Tokyo, morceau ouvrant Dismantle And Rebuild, donne le ton d'emblée. Du gros son, fait pour les grands espaces. Ce mélange explosif d'électro et de pop, passé à la moulinette d'une production surpuissante, fonctionne à merveille. Les compresseurs sont au taquet, à tel point que certains arrangements se démarquent par l'agressivité, la tension qui se logent dans le moindre interstice sonore, prenant l'auditeur à la gorge. Et en même temps, le soin minutieux apporté aux voix, le mix gorgé d'échos et de réverbération, donnent une impression immense de liberté. Oui, cette musique est faite pour les stades, pour les festivals, et même plus. Vers l'infini et au-delà, dirait Buzz l'éclair.

Dans ce voyage intersidéral, les Ramona Flowers nous emmènent pied au plancher, et ne nous lâcheront pas avant d'avoir atteint une constellation à la mesure de leur musique. À peine a-t-on le temps de se familiariser avec ce son vertigineux que les Ramona Flowers enfoncent le clou. Brighter, deuxième plage de l'opus, est tout simplement impressionnante. Le refrain explose tel une supernova en surcharge. Là aussi, on oscille en permanence entre de vastes étendues sonores et une pression sous-jacente, insidieuse, presque malsaine. Ce mince équilibre entre déflagrations cosmiques et sinuosité mélodique prend aux tripes et est véritablement addictif. Dismantle And Rebuild, le troisième titre, illustre à merveille la formule élaborée par le groupe. Un refrain tortueux, torturé, susurré par une sorte de Thom Yorke sous oxygène qui l'air de rien nous conduit droit dans le mur du son, avec un refrain qu'on dirait sorti tout droit d'un disque de Friendly Fires, tant l'impression d'évasion, de latitude, est forte. Ce disque agrandit votre salon et vous transporte ailleurs, l'espace, les cieux ou les sommets, bref, là où l'on respire mieux.

Tout au long de l'écoute, les influences électro-pop déjà citées sont présentes : Radiohead pour les arrangements célestes et les falsettos élégiaques, Friendly Fires pour la touche électro-festive phénoménalement produite, mais aussi Foals pour des arrangements pop d'une finesse et d'une intelligence rares. Car ce premier album des Ramona Flowers est aussi bien un disque de pop qu'un disque électronique. À vrai dire, c'est un parfait équilibre entre les deux. Avantage : le groupe tisse une toile immédiatement reconnaissable et absolument redoutable. Inconvénient : on a parfois le sentiment que ce disque est trop intellectuel, trop pensé. C'est souvent le cas dans ce que les Anglais appellent l'« arena music », aka la musique taillée pour les stades.

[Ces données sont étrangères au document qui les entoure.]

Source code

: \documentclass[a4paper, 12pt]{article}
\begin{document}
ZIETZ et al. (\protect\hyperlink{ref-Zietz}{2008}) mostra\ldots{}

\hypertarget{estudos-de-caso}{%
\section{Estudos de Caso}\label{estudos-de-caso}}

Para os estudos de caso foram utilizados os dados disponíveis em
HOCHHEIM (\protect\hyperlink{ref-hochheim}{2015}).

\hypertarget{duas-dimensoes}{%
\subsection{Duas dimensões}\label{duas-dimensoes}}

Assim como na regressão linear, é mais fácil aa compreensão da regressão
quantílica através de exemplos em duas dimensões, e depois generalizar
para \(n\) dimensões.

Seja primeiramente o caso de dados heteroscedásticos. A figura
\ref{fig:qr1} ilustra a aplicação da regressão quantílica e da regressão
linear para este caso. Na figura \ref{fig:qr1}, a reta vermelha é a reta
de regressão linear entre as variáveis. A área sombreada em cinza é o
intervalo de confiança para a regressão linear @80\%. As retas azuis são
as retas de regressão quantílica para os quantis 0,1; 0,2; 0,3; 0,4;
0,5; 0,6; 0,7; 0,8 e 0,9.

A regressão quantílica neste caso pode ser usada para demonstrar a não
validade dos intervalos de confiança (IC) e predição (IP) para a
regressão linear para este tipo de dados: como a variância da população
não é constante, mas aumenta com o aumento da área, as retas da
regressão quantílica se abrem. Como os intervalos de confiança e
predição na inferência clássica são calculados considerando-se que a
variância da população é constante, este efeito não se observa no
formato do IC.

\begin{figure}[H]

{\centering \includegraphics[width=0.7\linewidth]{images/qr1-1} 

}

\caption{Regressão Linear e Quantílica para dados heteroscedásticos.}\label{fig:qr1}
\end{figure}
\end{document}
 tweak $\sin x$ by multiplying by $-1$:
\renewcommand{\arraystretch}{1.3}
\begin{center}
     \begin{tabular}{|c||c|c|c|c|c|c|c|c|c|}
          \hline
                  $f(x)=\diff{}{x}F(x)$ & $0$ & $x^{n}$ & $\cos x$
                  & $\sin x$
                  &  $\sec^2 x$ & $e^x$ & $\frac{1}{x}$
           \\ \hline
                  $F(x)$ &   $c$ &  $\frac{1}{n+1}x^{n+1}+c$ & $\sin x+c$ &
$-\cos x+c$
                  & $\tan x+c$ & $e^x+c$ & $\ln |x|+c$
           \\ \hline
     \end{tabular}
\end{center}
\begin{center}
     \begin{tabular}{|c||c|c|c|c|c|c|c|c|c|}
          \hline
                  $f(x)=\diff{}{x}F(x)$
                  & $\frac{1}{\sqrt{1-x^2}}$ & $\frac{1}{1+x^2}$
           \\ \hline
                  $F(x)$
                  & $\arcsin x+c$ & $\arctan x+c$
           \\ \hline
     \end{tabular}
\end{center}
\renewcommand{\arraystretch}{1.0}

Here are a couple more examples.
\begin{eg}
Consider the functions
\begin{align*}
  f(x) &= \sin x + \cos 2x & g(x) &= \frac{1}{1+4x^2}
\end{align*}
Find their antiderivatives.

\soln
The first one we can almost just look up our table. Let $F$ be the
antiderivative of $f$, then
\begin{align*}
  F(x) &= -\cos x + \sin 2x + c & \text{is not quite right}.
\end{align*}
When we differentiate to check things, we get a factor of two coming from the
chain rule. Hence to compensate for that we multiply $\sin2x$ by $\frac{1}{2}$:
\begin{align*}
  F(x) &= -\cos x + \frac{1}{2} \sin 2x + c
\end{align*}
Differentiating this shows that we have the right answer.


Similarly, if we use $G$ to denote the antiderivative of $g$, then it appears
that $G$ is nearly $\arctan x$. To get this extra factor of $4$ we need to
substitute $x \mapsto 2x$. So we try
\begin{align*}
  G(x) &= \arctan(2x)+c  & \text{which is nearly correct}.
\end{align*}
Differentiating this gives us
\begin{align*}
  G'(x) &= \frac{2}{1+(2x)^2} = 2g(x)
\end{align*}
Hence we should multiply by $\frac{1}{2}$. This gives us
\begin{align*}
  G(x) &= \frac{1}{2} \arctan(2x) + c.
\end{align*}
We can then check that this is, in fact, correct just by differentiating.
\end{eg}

Ainsi, c'est parfois un peu lassant. Trop de son tue le son, en quelque sorte. Car comme l'air pur de la mer et de la montagne, celui que l'on respire à pleins poumons sur Dismantle And Rebuild est épuisant à la longue. C'est tellement bien fait, calculé au millimètre, que ça en devient un peu froid. Vous voyez les décors de « 2001 : l'odyssée de l'espace » ? Voilà, c'est exactement ça. C'est beau, moderne, et en même temps, c'est aseptisé, sans âme. On ne peut pas tout à fait dire ça de la musique des Ramona Flowers, car à chaque morceau, une trouvaille géniale vient saupoudrer d'inventivité leur mécanique bien huilée. Ce sont parfois des instruments bien analogiques (une ligne de basse sur Modern World, une guitare sèche sur So Many Colors), parfois des gadgets synthétiques (un vocodeur rêveur sur Skeleton Key, un clavier interlope –presque bossa !- sur Friend Of The Madness). Souvent, ça fonctionne à la perfection : c'est agréable et plutôt cohérent, et on pense à des groupes comme Air ou The Beta Band. Parfois, c'est moins réussi, notamment sur Vultures, l'ovni du disque, sorte d'hybride détestable entre U2 et Scorpions.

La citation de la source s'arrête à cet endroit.